Our ability to feel fear and anxiety is natural. However, if the anxiety, fear or panic become chronic and impair your quality of life, you may be suffering from an anxiety disorder, a panic disorder, fear of social or public situations or an obsessive-compulsive disorder.
Disorders involving anxiety and fear are quite common; at least one in ten people are affected during their lifetime. Milder symptoms of anxiety, nervousness and fear are considerably more common.
Anxiety disorders usually begin in adolescence and early adulthood and are more common in women. Memories related to traumatic events or physical ailments may expose a person to anxiety disorders. In elderly people, such disorders may stem from loneliness, a loss of purpose or the fear of death.
Generalised anxiety disorder makes you unreasonably worried and anxious about things and events related to various aspects of your life.
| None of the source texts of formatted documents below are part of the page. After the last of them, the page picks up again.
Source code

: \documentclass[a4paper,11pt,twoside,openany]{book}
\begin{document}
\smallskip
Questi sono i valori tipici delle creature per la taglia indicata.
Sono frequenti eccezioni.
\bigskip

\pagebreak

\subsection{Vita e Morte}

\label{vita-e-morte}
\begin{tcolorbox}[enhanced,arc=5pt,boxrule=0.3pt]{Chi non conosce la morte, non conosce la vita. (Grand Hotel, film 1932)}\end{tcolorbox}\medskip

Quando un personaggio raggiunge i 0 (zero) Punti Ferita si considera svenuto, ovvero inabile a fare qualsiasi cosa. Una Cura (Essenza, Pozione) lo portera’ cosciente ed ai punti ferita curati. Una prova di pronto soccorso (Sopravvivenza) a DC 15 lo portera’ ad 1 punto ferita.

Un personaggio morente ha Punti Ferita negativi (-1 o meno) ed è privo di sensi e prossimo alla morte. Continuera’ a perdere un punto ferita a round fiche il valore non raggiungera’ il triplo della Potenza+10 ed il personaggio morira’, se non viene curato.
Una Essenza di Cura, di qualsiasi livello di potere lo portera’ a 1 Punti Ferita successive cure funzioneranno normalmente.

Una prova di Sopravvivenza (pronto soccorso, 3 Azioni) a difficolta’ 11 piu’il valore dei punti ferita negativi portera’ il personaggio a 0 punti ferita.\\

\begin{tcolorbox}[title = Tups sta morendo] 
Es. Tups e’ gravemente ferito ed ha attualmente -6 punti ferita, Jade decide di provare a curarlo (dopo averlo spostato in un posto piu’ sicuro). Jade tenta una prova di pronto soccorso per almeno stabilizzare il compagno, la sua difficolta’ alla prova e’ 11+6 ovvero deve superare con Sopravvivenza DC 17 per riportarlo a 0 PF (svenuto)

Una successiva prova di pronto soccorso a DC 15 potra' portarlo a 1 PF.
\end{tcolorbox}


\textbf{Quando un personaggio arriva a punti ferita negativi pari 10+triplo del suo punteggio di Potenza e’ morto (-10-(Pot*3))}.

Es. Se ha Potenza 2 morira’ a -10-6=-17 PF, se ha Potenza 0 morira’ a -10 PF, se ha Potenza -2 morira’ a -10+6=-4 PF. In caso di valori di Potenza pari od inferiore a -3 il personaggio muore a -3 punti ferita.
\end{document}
The disorder often makes it difficult to manage your usual routines and work as it impairs your ability to focus, your sleep quality, general energy levels and problem-solving skills.
The symptoms may also be somatic, such as heart palpitations, elevated blood pressure, dry mouth, shortness of breath, sweating, loss of appetite, a lump in one’s throat, trembling, dizziness or dilated pupils.
Anxiety is often connected with psychiatric disorders and drug use, but a generalised anxiety disorder is continuous and is not related to a specific situation. A generalised anxiety disorder is diagnosed if the symptoms continue for at least six months.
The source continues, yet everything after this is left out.